Uzbek-Soviet theater and cinema actress

Iroda Mirzaxonovna Aliyeva (Note:
- Iroda Aliyeva
- Ирода Мирзахоновна Алиева
) (December 17, 1929 – July 7, 1989) was an Uzbek-Soviet theater and cinema actress. In 1967 she was awarded the title People's Artist of the Uzbek SSR.

==Life==
Iroda Aliyeva was born on December 17, 1929, in Tashkent. She graduated from the Theater and Art Institute named after Alexander Ostrovsky in Tashkent. In 1951, she worked at the Tashkent Drama Theater named after Hamza under the guidance of the People's Artist of the USSR Sora Eshontorayeva. The first notable role of Aliyeva was the role of Olga Ulyanova in Popova's play “The Family”. Among other roles - Nasiba (in the comedy “Sick Teeth” by Abdulla Qahhor), Muqaddas (“The True Love” by Odil Yoqubov), Shirin (“The Legend of Love” by Nazim Hikmet), Marjam (“Algeria - My Country” by Mohammed Dib) etc.

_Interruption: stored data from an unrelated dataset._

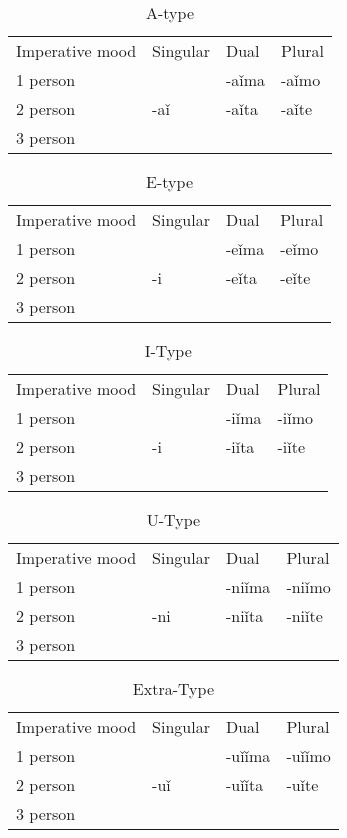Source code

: \begin{table}[!htb]
	\caption{A-type}
	\begin{tabular}{llll}
		Imperative mood & Singular & Dual & Plural \\
		1 person &  & -aǐma & -aǐmo \\
		2 person & -aǐ & -aǐta & -aǐte \\
		3 person &  &  & 
	\end{tabular}
\end{table}



\begin{table}[!htb]
	\caption{E-type}
	\begin{tabular}{llll}
		Imperative mood & Singular & Dual & Plural \\
		1 person &  & -eǐma & -eǐmo \\
		2 person & -i & -eǐta & -eǐte \\
		3 person &  &  & 
	\end{tabular}
\end{table}



\begin{table}[!htb]
	\caption{I-Type}
	\begin{tabular}{llll}
		Imperative mood & Singular & Dual & Plural \\
		1 person &  & -iǐma & -iǐmo \\
		2 person & -i & -iǐta & -iǐte \\
		3 person &  &  & 
	\end{tabular}
\end{table}

\begin{table}[!htb]
	\caption{U-Type}
	\begin{tabular}{llll}
		Imperative mood & Singular & Dual & Plural \\
		1 person &  & -niǐma & -niǐmo \\
		2 person & -ni & -niǐta & -niǐte \\
		3 person &  &  & 
	\end{tabular}
\end{table}


\begin{table}[!htb]
	\caption{Extra-Type}
	\begin{tabular}{llll}
		Imperative mood & Singular & Dual & Plural \\
		1 person &  & -uǐǐma & -uǐǐmo \\
		2 person & -uǐ & -uǐǐta & -uǐte \\
		3 person &  &  & 
	\end{tabular}
\end{table}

From 1960 to 1970, she became one of the influential actresses of the Uzbek theater; she played the role of Asal in the performance “The Lonely Beauty” by Chingiz Aitmatov, Nazokat in the play “Parvona” by Uygun. The images created by Aliyeva were characterized by the understanding of the author's idea, the intellectual depth, the beauty and brightness, while maintaining the warmth, kindness and charm. In 1967, she was awarded the honorary title of People's Artist of the Uzbek Soviet Socialist Republic. Since 1970, she also performed roles in cinema, especially in the studio “Uzbekfilm”; in particular, she is known outside the republic for the role of the witch Almauz-Kampir in the children's films Akmal, Dragon and Princess (1981) and The New Akmal's Adventures (1983), was filmed in episodes of pictures “Once Alone” (1974), “The Pirates of the XX Century” (1979), “The Youth of the Genius” (1982). With a gentle and sonorous voice, the actress played in the radio plays and took part in the dubbing of several hundred films in Uzbek.

She died in Tashkent on July 7, 1989.